Use the same types in the same order in both languages
Make sure the class doesn't have anything virtual in it (so you don't get a vtable pointer stuck on the front)
Depending on the compilers used you may need to adjust the structure packing (usually with pragmas) to ensure compatibility.
(edit)
Also, you must take care to check the sizeof() the types with your compilers. For example, I've encountered a compiler that stored shorts as 32 bit values (when most will use 16). A more common case is that an int will usually be 32 bits on a 32-bit architecture and 64 bits on a 64-bit architecture.
POD applies to C++. You can have member functions. "A POD type in C++ is an aggregate class that contains only POD types as members, has no user-defined destructor, no user-defined copy assignment operator, and no nonstatic members of pointer-to-member type"
You should design your POD data structures so they have natural alignment, and then they can be passed between programs created by different compilers on different architectures. Natural alignment is where the memory offset of any member is divisible by the size of that member. IE: a float is located at an address that is divisible by 4, a double is on an address divisible by 8. If you declare a char followed by a float, most architectures will pad 3 bytes, but some could conceivably pad 1 byte. If you declare a float followed by a char, all compilers (I ought to add a source for this claim, sorry) will not pad at all.
C and C++ are different languages but it has always been the C++'s intention that you can have an implementation that supports both languages in a binary compatible fashion. Because they are different languages it is always a compiler implementation detail whether this is actually supported. Typically vendors who supply both a C and C++ compiler (or a single compiler with two modes) do support full compatibility for passing POD-structs (and pointers to POD-structs) between C++ code and C code.
Often, merely having a user-defined constructor breaks the guarantee although sometimes you can pass a pointer to such an object to a C function expecting a pointer to a struct with and identical data structure and it will work.
In short: check your compiler documentation.
Use the same "struct" in both C and C++. If you want to add methods in the C++ implementation, you can inherit the struct and the size should be the same as long as you don't add data members or virtual functions.
Be aware that if you have an empty struct or data members that are empty structs, they are different sizes in C and C++. In C, sizeof(empty-struct) == 0 although in C99, empty-structs are not supposed to be allowed (but may be supported anyway as a "compiler extension"). In C++, sizeof(empty-struct) != 0 (typical value is 1).
In addition to other answers, I would be sure not to put any access specifiers (public:, private: etc) into your C++ class / struct. IIRC the compiler is allowed to reorder blocks of member variables according to visibility, so that private: int a; pubic: int b; might get a and b swapped round. See eg this link: http://www.embedded.com/design/218600150?printable=true
I admit to being baffled as to why the definition of POD does not include a prohibition to this effect.
As long as your class doesn't exhibit some advanced traits of its kind, like growing something virtual, it should be pretty much the same struct.

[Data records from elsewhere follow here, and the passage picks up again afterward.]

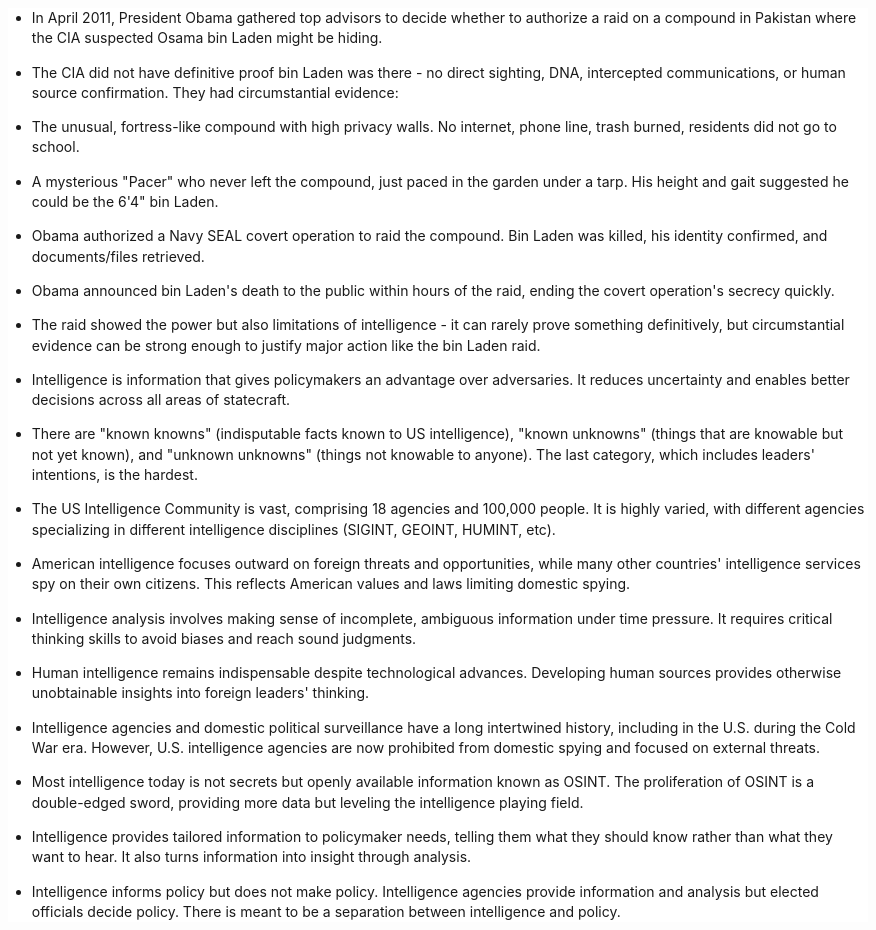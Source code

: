  

- In April 2011, President Obama gathered top advisors to decide whether to authorize a raid on a compound in Pakistan where the CIA suspected Osama bin Laden might be hiding. 

- The CIA did not have definitive proof bin Laden was there - no direct sighting, DNA, intercepted communications, or human source confirmation. They had circumstantial evidence:

- The unusual, fortress-like compound with high privacy walls. No internet, phone line, trash burned, residents did not go to school. 

- A mysterious "Pacer" who never left the compound, just paced in the garden under a tarp. His height and gait suggested he could be the 6'4" bin Laden.

- Obama authorized a Navy SEAL covert operation to raid the compound. Bin Laden was killed, his identity confirmed, and documents/files retrieved. 

- Obama announced bin Laden's death to the public within hours of the raid, ending the covert operation's secrecy quickly. 

- The raid showed the power but also limitations of intelligence - it can rarely prove something definitively, but circumstantial evidence can be strong enough to justify major action like the bin Laden raid.

 

- Intelligence is information that gives policymakers an advantage over adversaries. It reduces uncertainty and enables better decisions across all areas of statecraft. 

- There are "known knowns" (indisputable facts known to US intelligence), "known unknowns" (things that are knowable but not yet known), and "unknown unknowns" (things not knowable to anyone). The last category, which includes leaders' intentions, is the hardest.

- The US Intelligence Community is vast, comprising 18 agencies and 100,000 people. It is highly varied, with different agencies specializing in different intelligence disciplines (SIGINT, GEOINT, HUMINT, etc). 

- American intelligence focuses outward on foreign threats and opportunities, while many other countries' intelligence services spy on their own citizens. This reflects American values and laws limiting domestic spying.

- Intelligence analysis involves making sense of incomplete, ambiguous information under time pressure. It requires critical thinking skills to avoid biases and reach sound judgments.

- Human intelligence remains indispensable despite technological advances. Developing human sources provides otherwise unobtainable insights into foreign leaders' thinking.

 

- Intelligence agencies and domestic political surveillance have a long intertwined history, including in the U.S. during the Cold War era. However, U.S. intelligence agencies are now prohibited from domestic spying and focused on external threats.

- Most intelligence today is not secrets but openly available information known as OSINT. The proliferation of OSINT is a double-edged sword, providing more data but leveling the intelligence playing field. 

- Intelligence provides tailored information to policymaker needs, telling them what they should know rather than what they want to hear. It also turns information into insight through analysis.

- Intelligence informs policy but does not make policy. Intelligence agencies provide information and analysis but elected officials decide policy. There is meant to be a separation between intelligence and policy.
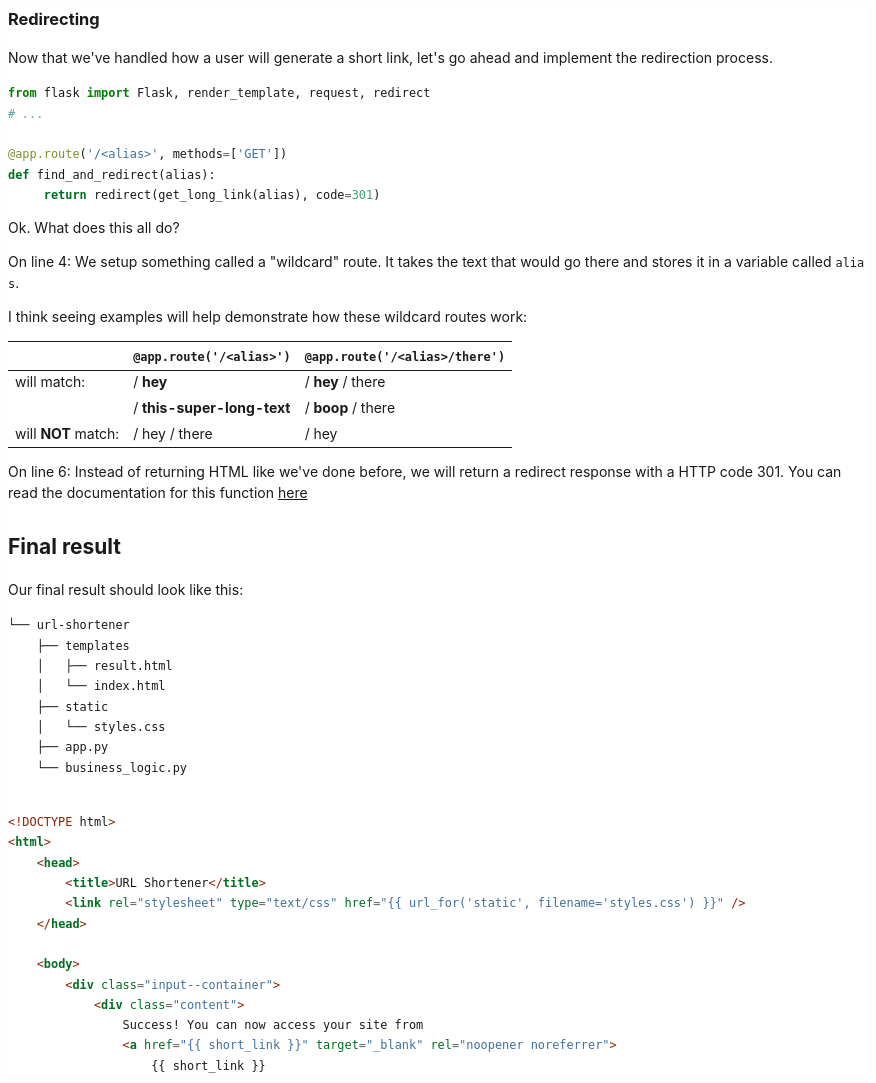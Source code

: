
 ```html templates/result.html

```

### Redirecting
Now that we've handled how a user will generate a short link, let's go ahead and implement the redirection process.

```python app.py
from flask import Flask, render_template, request, redirect
# ...

@app.route('/<alias>', methods=['GET'])
def find_and_redirect(alias):
     return redirect(get_long_link(alias), code=301)

```

Ok. What does this all do?

On line 4: We setup something called a "wildcard" route. It takes the text that would go there and stores it in a variable called `alias`.

I think seeing examples will help demonstrate how these wildcard routes work:

|   |`@app.route('/<alias>')`|`@app.route('/<alias>/there')`|
|---|---|---|
| will match: | / **hey** |/ **hey** / there|
|                 | / **this-super-long-text** | / **boop** / there |
| will **NOT** match: | / hey / there | / hey  |

On line 6: Instead of returning HTML like we've done before, we will return a redirect response with a HTTP code 301. You can read the documentation for this function [here](https://flask.palletsprojects.com/en/2.0.x/api/#flask.redirect)

## Final result
Our final result should look like this:
```file
└── url-shortener
	├── templates
	│	├── result.html
	│	└── index.html
	├── static
	│	└── styles.css
	├── app.py
	└── business_logic.py


```

```html templates/result.html
<!DOCTYPE html>
<html>
    <head>
        <title>URL Shortener</title>
        <link rel="stylesheet" type="text/css" href="{{ url_for('static', filename='styles.css') }}" />
    </head>

    <body>
        <div class="input--container">
            <div class="content">
                Success! You can now access your site from
                <a href="{{ short_link }}" target="_blank" rel="noopener noreferrer">
                    {{ short_link }}
```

Besides, you can change Class (which is invalid due to capitalization, anyway) to struct without doing any harm. Except for the members will turn public (they are private now).
But now that I think of your talking about type conversion… There's no way you can turn float into long representing the same value or vice versa by casting pointer type. I hope you only want it these pointers for the sake of moving stuff around.